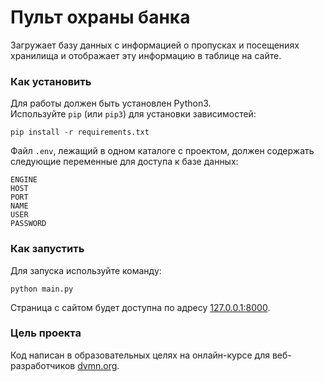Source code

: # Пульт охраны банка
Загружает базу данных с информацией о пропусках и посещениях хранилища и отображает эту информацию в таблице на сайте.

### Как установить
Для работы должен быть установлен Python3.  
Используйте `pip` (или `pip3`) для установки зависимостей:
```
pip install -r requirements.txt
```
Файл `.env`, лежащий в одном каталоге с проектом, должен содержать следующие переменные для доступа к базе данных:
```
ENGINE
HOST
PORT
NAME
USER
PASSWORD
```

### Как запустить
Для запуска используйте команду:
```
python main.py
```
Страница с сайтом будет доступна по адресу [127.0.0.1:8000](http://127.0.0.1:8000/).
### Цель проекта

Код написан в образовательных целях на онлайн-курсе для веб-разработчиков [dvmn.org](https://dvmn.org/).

========================================================================

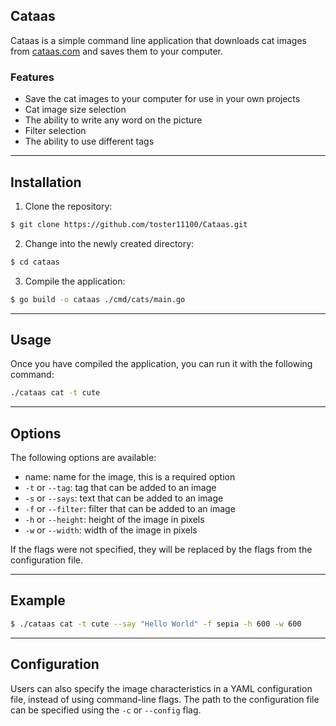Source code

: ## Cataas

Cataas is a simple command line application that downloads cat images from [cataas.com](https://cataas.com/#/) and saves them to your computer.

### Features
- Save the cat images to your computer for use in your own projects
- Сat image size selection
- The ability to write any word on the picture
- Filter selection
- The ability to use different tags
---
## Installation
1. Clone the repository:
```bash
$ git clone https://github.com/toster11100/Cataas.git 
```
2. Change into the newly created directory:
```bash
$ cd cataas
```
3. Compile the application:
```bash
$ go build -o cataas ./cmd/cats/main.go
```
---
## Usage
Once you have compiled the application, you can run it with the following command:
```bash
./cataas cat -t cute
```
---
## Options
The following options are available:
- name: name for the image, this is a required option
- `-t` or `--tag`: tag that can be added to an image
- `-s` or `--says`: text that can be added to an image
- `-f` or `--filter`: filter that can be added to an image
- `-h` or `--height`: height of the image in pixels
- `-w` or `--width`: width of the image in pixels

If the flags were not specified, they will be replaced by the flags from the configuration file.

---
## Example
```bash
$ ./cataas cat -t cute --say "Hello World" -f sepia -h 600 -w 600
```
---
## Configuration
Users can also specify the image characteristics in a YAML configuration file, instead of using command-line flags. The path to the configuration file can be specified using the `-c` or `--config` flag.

========================================================================

> _Exercise directions_: Set down precisely the lines above between the line holding "2. Change into" and the line holding "filter that can be added to an image", inclusive, and nothing beyond them.

> _Your solution_:
2. Change into the newly created directory:
```bash
$ cd cataas
```
3. Compile the application:
```bash
$ go build -o cataas ./cmd/cats/main.go
```
---
## Usage
Once you have compiled the application, you can run it with the following command:
```bash
./cataas cat -t cute
```
---
## Options
The following options are available:
- name: name for the image, this is a required option
- `-t` or `--tag`: tag that can be added to an image
- `-s` or `--says`: text that can be added to an image
- `-f` or `--filter`: filter that can be added to an image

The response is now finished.